The country will be able to ensure fuel supply for a six-month period, and then manage to find alternative sources coverings its needs for an additional three months, according to an emergency plan prepared recently by ELPE (Hellenic Petroleum), in the event that Greece defaults on its payments and is forced to exit the eurozone.
According to ELPE officials, citizens should not be concerned about any danger of a fuel supply shortage for the nine-month period if the bailout talks ultimately collapse and force the country out of the eurozone.
ELPE’s preparation of an emergency plan highlights the degree of seriousness caused by the failure, so far, of Greece and its lenders to strike a deal.
Fuel supply emergency situations are divided into three levels of increasing urgency. At the first level, Greece would draw from its emergency deposits. These are maintained by all EU member states, based in European law, to cover emergencies, and would meet demand for three months.
The second level, should the situation worsen, would lead ELPE to turn to future petroleum orders, which would suffice for a further three months.

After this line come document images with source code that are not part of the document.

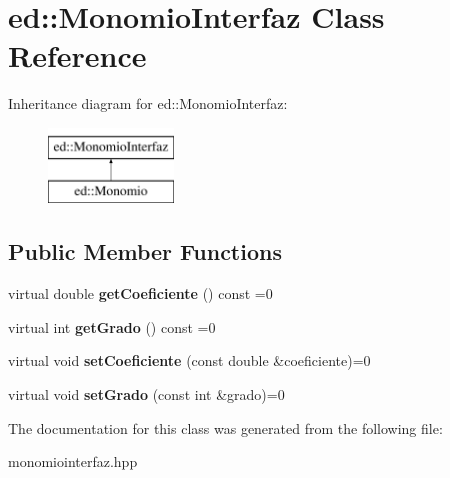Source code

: \hypertarget{classed_1_1MonomioInterfaz}{\section{ed\-:\-:Monomio\-Interfaz Class Reference}
\label{classed_1_1MonomioInterfaz}
}
Inheritance diagram for ed\-:\-:Monomio\-Interfaz\-:\begin{figure}[H]
\begin{center}
\leavevmode
\includegraphics[height=2.000000cm]{classed_1_1MonomioInterfaz}
\end{center}
\end{figure}
\subsection*{Public Member Functions}
\begin{DoxyCompactItemize}
\item 
\hypertarget{classed_1_1MonomioInterfaz_a8dade5810b660860408169bca4b35e2e}{virtual double {\bfseries get\-Coeficiente} () const =0}\label{classed_1_1MonomioInterfaz_a8dade5810b660860408169bca4b35e2e}

\item 
\hypertarget{classed_1_1MonomioInterfaz_aa5b87185650a82784b39b9bbbaec7dcb}{virtual int {\bfseries get\-Grado} () const =0}\label{classed_1_1MonomioInterfaz_aa5b87185650a82784b39b9bbbaec7dcb}

\item 
\hypertarget{classed_1_1MonomioInterfaz_a40ba6a0dc0940f60842a319f982aac6d}{virtual void {\bfseries set\-Coeficiente} (const double \&coeficiente)=0}\label{classed_1_1MonomioInterfaz_a40ba6a0dc0940f60842a319f982aac6d}

\item 
\hypertarget{classed_1_1MonomioInterfaz_a7294c2a6a1c76ef374202e45f54f1da6}{virtual void {\bfseries set\-Grado} (const int \&grado)=0}\label{classed_1_1MonomioInterfaz_a7294c2a6a1c76ef374202e45f54f1da6}

\end{DoxyCompactItemize}


The documentation for this class was generated from the following file\-:\begin{DoxyCompactItemize}
\item 
monomiointerfaz.\-hpp\end{DoxyCompactItemize}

At the third level, ELPE would make additional crude oil orders and avoid monetary payment but, instead, cover the crude oil orders by supplying equivalent amounts of refined petroleum products, such as diesel. This option, practiced regularly in other countries, such as Italy and Spain, to maintain reserve levels, would offer a solution to Greece for a further three months. Some sources noted this practice could be applied infinitely.
ELPE is also keeping a close watch on developments concering the West’s embargo on Iran, which could reportedly be lifted in the near future, as well as a possible gradual restart of exports by Libya and Iraq. An end to the trade embargo imposed on Iran by the West would prompt access to an additional one million barrels of oil per day, leading to lower prices, from 60 dollars a barrel at present, and decrease order costs for ELPE.
The Greek state holds a 35.5 percent stake in ELPE. The Latsis Group controls a 42.6 percent equity share.